Tek düşünceniz yıkıntıların altından kafanızı nasıl kaldıracağınızdır…

Sokağın mantığının, hayat aklına taban tabana ters olmasının buna sebep olduğunu bilmezsiniz…

Uzun yıllar sonra öğrenirsiniz, o da şanslıysanız…
∘∘∘


Memleketim olan küçük Anadolu kasabasına tatil için gitmiştim.

Parkta oturuyorum, yanıma Harita geldi.

Simitçiydi, boynuna astığı tahta sandığında simit satardı; ona neden Harita dediklerini hâlâ bilmem.

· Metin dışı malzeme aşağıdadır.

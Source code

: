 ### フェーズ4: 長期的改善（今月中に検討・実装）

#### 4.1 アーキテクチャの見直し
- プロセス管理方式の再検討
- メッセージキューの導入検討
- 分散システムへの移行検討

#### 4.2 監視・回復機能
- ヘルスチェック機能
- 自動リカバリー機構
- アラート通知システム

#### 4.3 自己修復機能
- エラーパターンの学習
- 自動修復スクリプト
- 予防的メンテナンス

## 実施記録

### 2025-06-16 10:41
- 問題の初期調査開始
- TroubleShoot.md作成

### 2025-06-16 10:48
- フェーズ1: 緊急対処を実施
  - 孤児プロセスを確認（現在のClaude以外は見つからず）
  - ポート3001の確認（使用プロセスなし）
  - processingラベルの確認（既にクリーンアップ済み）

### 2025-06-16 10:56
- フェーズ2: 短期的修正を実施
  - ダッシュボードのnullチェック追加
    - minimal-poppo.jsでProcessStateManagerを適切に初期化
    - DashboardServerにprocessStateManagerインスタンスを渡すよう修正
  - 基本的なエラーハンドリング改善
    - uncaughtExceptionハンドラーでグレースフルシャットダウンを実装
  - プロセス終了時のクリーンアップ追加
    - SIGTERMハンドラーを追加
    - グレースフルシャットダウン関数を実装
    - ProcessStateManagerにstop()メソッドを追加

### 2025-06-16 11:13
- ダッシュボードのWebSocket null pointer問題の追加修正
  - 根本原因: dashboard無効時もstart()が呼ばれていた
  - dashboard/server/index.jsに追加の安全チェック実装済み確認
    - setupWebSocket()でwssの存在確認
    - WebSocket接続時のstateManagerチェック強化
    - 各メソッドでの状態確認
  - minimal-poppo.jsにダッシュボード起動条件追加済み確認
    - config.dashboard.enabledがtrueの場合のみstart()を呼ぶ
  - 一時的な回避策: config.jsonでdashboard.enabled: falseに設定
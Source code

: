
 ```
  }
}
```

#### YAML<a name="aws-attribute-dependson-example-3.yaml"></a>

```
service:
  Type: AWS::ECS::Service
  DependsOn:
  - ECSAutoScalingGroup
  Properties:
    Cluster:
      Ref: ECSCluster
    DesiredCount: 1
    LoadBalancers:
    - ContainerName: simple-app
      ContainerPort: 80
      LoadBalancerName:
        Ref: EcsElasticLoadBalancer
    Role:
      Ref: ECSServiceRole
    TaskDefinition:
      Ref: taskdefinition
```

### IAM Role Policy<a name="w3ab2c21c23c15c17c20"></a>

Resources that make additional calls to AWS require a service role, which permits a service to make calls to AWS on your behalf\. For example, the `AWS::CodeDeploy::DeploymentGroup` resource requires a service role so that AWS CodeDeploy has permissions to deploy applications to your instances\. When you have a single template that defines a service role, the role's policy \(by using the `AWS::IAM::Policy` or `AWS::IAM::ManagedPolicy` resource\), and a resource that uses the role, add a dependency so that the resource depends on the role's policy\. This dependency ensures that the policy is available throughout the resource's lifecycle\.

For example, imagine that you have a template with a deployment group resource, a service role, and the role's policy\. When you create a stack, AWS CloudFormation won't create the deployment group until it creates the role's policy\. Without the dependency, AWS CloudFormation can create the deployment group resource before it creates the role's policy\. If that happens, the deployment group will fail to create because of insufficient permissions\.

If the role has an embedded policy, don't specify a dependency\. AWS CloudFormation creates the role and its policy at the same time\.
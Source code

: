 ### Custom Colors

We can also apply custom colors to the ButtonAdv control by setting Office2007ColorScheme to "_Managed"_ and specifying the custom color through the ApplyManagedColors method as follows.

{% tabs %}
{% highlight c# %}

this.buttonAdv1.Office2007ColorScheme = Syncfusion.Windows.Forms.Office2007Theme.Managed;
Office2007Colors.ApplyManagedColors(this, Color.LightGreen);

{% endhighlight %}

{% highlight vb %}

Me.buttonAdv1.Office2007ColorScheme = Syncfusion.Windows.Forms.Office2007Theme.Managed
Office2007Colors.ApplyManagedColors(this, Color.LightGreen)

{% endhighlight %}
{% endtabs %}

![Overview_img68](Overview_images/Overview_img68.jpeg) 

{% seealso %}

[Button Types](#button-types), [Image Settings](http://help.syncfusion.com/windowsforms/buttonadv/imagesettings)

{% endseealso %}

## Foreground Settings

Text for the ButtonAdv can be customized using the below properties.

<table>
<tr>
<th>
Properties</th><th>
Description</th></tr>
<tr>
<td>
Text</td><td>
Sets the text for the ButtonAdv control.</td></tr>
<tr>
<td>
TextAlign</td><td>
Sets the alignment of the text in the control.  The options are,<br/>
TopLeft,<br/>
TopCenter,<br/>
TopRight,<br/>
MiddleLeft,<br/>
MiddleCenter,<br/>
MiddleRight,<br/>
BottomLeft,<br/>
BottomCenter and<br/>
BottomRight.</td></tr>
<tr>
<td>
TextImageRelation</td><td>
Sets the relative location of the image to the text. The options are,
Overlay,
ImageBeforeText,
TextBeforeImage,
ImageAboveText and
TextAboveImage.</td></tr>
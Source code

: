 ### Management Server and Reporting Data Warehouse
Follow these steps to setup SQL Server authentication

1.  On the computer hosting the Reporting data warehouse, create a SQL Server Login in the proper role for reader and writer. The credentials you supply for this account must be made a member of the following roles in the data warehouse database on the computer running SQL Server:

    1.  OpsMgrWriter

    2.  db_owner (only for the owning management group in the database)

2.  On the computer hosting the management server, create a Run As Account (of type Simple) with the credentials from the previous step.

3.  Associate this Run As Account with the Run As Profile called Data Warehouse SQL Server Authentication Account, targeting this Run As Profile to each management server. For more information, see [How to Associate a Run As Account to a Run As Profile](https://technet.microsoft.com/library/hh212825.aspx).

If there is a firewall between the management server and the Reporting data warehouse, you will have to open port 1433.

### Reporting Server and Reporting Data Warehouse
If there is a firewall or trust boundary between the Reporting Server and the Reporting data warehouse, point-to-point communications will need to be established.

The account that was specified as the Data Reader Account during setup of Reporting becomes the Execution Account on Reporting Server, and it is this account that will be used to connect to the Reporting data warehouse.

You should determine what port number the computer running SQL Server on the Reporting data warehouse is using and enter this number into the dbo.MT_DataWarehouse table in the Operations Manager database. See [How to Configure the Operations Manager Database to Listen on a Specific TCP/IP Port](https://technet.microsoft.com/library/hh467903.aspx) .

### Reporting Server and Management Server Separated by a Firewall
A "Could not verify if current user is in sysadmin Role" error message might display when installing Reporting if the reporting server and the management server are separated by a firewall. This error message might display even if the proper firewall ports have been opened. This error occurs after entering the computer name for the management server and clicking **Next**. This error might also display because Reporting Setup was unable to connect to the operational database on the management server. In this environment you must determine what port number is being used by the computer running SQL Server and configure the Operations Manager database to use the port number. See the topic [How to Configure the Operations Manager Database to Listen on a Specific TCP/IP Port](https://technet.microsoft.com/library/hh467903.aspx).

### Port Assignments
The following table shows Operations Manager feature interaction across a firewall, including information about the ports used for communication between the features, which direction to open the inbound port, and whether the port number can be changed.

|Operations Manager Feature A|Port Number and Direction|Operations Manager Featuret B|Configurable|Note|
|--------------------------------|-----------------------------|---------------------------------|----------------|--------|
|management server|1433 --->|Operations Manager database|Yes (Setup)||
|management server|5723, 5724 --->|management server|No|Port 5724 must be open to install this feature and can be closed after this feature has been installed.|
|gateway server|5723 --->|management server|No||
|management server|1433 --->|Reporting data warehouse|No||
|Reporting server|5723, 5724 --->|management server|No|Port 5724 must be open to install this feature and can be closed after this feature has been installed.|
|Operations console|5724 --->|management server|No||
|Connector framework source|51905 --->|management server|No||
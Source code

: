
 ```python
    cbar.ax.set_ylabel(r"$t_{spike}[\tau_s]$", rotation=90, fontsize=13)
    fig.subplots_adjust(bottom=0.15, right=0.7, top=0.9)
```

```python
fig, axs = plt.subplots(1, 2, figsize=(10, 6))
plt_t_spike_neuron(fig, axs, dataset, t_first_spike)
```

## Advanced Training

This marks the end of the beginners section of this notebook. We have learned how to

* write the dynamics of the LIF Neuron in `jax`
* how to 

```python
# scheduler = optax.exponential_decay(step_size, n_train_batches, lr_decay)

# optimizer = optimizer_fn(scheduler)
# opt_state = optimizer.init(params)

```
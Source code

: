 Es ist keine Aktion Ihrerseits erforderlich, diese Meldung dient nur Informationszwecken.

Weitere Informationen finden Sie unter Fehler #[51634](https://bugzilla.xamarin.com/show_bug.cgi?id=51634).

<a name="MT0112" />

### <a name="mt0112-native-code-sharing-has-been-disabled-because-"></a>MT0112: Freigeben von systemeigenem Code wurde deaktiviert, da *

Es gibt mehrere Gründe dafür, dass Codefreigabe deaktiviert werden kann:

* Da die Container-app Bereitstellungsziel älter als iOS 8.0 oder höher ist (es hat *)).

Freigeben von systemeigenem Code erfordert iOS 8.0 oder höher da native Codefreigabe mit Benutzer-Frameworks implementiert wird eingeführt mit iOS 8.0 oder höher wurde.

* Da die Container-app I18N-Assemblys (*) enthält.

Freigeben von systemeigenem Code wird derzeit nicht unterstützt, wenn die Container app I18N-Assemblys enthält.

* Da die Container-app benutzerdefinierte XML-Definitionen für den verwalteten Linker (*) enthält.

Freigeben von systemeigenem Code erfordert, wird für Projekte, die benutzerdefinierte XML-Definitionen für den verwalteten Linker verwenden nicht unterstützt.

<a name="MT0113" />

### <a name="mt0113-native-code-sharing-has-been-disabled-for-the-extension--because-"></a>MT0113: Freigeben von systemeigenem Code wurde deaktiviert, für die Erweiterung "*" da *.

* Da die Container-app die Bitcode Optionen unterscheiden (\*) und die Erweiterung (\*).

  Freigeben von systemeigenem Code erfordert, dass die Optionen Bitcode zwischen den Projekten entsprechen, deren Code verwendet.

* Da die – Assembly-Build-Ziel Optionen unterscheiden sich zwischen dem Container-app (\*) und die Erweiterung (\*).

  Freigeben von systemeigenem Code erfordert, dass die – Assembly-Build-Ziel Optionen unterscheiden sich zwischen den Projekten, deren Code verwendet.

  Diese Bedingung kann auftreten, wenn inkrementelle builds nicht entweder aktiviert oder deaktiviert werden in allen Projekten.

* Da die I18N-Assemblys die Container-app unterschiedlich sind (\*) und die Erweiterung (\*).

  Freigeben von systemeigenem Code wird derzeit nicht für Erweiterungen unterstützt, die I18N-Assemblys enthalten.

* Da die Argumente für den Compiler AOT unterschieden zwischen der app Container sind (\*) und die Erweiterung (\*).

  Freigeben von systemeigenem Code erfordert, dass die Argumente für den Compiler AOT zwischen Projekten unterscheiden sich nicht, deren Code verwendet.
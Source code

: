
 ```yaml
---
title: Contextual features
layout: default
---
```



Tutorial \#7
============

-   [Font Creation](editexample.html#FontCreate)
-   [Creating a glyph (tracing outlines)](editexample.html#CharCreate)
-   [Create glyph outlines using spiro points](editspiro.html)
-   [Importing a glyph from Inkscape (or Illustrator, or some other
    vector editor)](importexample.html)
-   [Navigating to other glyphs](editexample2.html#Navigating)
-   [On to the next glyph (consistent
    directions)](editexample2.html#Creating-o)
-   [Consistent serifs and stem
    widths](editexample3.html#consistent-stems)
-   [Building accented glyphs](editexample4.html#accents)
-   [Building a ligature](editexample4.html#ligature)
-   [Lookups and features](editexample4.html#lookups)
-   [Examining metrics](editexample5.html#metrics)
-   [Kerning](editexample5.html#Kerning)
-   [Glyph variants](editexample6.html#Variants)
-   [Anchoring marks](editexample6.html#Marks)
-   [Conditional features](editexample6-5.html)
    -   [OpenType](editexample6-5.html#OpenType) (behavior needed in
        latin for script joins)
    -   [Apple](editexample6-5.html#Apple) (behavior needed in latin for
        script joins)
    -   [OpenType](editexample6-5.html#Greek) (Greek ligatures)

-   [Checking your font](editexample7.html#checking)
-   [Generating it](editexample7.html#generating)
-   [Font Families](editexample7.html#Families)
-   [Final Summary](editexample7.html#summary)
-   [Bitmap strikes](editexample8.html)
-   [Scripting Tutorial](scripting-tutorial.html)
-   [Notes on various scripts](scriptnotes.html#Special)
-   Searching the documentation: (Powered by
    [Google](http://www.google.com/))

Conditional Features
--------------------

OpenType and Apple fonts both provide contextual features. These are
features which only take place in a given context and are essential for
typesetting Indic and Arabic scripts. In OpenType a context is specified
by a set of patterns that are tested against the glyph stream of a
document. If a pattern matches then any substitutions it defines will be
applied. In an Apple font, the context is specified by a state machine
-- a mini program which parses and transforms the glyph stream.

Ticarete çok hevesliydi, ama bir türlü beceremezdi; kime rastlarsa, zarar ettiği son macerasını anlatırdı.

Ayakkabıları çabuk eskimesin diye altına teneke çakar, taş sokaklarda zamana hüzünlü bir tempo vererek dolaşırdı.
∘∘∘


“Okumuşsun  öyle mi?” diye sordu, sandığını yanına indirirken.

Başımla evet dedim. Şimdi çalışıyorum…

“Neyin var?” dedi. Doğrudan gözümün içine bakıyordu.

Anlamamıştım. Açıklamak zorunda kaldı.

“Evin var mı?”

Bu kez anladım… İcra memuru karşısında gibiydim, şaşırmıştım…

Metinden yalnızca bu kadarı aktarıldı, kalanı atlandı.